Es muy difícil para mi, el poder dar satisfacción a todas las personas que visitan los diferentes espacios informativos y complacerles con sus reportajes por lo que la única solución ofertable es aguantarse. Hace un par de meses se volatilizaron todos los documentos de los archivos de mi ordenador y la vida siguió adelante, hace quince días fallaron los accesos a la red y continuamos vivos, como veis, no pasa nada, todo es cuestión de tener algo de paciencia y un camión para llevarla.
Para tranquilidad emocional de todos, puedo participaros que, en mi caso, las conexiones se han restablecido por arte de magia o de birlibirloque y desde hace una semana, puedo acceder a todos los artículos aunque conscientemente, no he hecho nada de nada para nada y de la misma forma que se me impidió la conexión hace quince días, ahora la tengo recuperada.

El homo sapiens.-

Desde que nacemos, empezamos a descubrir un nuevo mundo totalmente desconocido que puede ser fascinante o frustrante según la instrucción que vamos recibiendo en el avance de nuestro aprendizaje, tal vez por ello, a nuestra especie la autodenominemos “homo sapiens” que significa el que quiere saber. Lo cierto es que la evolución tecnológica de los últimos tiempos nos pilla a todos fuera de juego e intentar incorporarla en nuestra vida, es tarea harto difícil al exigirnos una reorganización interna del cerebro y del espíritu que no siempre estamos dispuestos a poder realizar, mas si cabe, cuando en el mundo consumista, lo que ayer era un gran avance, hoy descubrimos como algo obsoleto porque, no somos nosotros los que evolucionamos sino las máquinas de nuestro entorno de las que solo aprovechamos una pequeñísima parte de sus posibilidades.

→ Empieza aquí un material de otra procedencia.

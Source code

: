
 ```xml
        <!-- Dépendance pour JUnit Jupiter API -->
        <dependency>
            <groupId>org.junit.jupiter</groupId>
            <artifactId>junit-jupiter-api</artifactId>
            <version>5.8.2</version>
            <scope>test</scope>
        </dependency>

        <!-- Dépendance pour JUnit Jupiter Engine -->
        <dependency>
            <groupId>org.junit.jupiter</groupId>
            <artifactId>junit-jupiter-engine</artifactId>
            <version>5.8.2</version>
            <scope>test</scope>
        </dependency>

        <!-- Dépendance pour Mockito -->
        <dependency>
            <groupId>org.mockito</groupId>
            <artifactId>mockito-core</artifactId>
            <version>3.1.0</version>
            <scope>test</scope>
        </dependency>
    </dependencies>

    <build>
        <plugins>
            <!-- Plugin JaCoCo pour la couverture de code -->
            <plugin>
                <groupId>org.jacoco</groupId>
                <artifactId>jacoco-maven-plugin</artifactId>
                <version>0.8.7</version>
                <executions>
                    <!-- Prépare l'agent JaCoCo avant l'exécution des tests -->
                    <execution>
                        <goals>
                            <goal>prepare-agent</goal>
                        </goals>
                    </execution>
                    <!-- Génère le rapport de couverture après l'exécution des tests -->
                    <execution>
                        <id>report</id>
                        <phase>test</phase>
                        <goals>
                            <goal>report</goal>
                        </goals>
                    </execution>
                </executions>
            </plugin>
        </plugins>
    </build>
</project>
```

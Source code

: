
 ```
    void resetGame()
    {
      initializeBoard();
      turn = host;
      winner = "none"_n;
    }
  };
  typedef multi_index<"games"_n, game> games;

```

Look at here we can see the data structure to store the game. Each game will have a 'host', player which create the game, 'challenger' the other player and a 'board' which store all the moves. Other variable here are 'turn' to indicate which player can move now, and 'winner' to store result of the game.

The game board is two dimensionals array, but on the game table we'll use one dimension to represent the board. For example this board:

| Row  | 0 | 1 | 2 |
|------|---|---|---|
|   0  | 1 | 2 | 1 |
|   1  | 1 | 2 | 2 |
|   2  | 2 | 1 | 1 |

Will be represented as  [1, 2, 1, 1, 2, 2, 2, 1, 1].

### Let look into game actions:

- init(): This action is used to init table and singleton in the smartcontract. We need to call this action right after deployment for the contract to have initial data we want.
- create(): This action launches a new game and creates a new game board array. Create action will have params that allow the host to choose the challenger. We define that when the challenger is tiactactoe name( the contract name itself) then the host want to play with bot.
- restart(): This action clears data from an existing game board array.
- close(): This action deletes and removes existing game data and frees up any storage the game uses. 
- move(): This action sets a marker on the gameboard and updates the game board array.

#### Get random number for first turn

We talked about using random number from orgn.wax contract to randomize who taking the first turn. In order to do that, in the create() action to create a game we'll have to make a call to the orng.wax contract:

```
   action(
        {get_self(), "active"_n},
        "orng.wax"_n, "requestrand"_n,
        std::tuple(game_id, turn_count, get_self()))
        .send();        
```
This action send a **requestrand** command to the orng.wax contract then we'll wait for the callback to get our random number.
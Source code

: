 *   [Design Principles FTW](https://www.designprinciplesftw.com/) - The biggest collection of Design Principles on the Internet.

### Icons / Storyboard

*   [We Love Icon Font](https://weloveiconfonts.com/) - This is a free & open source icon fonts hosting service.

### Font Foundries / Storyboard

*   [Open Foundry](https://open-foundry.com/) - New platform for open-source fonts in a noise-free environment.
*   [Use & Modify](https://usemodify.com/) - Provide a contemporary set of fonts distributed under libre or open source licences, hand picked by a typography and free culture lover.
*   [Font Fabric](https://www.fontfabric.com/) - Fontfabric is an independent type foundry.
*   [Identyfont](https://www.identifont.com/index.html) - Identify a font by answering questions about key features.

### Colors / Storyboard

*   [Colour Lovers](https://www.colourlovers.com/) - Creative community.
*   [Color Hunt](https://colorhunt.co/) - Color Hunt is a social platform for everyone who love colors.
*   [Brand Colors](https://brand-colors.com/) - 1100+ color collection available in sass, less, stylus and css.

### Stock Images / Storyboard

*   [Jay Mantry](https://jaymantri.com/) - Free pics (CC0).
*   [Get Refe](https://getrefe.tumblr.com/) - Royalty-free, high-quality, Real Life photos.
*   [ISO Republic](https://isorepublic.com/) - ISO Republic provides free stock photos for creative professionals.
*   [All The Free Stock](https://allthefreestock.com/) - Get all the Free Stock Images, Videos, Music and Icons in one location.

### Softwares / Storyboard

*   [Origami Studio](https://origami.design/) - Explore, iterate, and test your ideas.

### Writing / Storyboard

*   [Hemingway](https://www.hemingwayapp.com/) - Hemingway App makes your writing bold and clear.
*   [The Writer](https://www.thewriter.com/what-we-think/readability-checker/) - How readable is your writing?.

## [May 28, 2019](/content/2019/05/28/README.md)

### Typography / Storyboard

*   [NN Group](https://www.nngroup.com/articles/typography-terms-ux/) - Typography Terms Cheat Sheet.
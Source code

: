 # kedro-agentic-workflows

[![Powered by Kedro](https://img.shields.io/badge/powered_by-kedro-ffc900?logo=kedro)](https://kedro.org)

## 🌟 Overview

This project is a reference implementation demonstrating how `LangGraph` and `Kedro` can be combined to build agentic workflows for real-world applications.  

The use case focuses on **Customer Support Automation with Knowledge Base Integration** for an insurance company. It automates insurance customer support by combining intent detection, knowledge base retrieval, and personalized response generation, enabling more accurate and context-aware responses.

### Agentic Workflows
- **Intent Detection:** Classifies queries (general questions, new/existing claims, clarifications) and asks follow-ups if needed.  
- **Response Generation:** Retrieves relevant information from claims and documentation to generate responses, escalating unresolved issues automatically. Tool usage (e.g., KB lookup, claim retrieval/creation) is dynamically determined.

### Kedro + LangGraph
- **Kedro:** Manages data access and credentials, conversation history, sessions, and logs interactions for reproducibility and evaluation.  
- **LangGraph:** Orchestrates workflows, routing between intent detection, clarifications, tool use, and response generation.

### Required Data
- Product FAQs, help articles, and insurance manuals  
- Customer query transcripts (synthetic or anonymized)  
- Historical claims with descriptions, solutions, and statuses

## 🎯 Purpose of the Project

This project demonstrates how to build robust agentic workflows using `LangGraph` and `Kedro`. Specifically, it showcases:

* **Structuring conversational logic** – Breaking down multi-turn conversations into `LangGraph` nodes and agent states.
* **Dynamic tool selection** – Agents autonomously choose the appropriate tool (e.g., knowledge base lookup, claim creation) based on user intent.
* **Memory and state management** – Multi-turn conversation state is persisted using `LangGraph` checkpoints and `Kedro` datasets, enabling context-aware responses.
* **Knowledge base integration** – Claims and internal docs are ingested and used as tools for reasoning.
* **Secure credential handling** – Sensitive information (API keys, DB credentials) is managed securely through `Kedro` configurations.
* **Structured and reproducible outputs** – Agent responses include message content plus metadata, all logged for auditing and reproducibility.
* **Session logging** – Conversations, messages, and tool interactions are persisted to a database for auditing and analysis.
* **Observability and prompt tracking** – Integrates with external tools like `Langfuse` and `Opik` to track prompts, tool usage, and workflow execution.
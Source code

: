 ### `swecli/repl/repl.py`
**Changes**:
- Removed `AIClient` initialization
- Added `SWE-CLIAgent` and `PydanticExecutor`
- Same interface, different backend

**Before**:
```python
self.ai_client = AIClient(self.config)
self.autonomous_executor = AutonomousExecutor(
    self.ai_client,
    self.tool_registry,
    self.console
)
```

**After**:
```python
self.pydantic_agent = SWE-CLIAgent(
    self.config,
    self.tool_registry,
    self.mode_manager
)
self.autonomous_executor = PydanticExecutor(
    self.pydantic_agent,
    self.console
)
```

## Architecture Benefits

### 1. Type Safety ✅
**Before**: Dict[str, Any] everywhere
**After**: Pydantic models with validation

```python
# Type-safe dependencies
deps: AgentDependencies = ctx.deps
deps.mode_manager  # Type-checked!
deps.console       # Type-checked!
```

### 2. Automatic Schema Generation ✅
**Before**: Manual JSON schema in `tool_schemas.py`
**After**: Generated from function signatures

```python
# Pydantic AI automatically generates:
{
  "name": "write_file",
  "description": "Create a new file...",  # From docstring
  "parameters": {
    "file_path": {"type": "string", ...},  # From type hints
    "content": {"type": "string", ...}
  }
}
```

Un buen día tuve interés en aprender a programar en hipertexto y así lo hice porque el Internet me brindaba la oportunidad de almacenar información en una libreta de un armario de mi casa tan especial para mi, que por sus características, a su vez permitía a todo el mundo acceder a esta información de la que su importancia, residía en las ideas u ocurrencias que podía despertar en el lector para la ejecución de nuevas iniciativas y entre todos, cada cual en su parcela, compartir del conocimiento universal al alcance de todos nosotros mismos en cualquier parte de mundo y a cualquier hora. Ahora ya no era menester ir a una biblioteca en su horario público para instruirnos, nosotros, desde nuestra propia voluntad, avanzamos en los conocimiento que nos inquietan desde cualquier lugar y en cualquier instante. Pero, aquí nace el gran problema del autoaprendizaje. El ser autodidacto es tarea harto difícil y exige mucha voluntad o interés. Las personas somos seres de costumbres y cuando aprendemos a hacer una cosa de una manera, nos es muy difícil abandonar el método que tanto sacrificio nos cuesta en aprenderlo, para volverlo reaprender de otra forma que se supone debería ser la correcta.
En este preciso instante hay una corriente de sentimiento colectivo por el que al parecer, si no tienes un blog eres casi menos que subnormal, pero el blog, no es una planta cualquiera en un monte, no es un árbol que plantamos en nuestro campo y podemos ir a cuidarlo cualquier día que nos plazca, sino que se trata de un hijo al que debemos prodigarle todos los cuidados diarios que podamos y que por nuestras obligaciones, no siempre estamos dispuestos a concederle, por consiguiente, el resultado es el que es y todos los días nacen bloges nuevos y al igual que en el mundo del comercio, casi todos quedan en el olvido perdidos por las unidades de memoria internáutica de la red, pero aún así, lo importante no es lo que nosotros hayamos podido escribir para compartir en un instante de nuestra vida, sino la ocurrencia que pueda despertar en la mente del lector, en cualquier otro momento de la suya.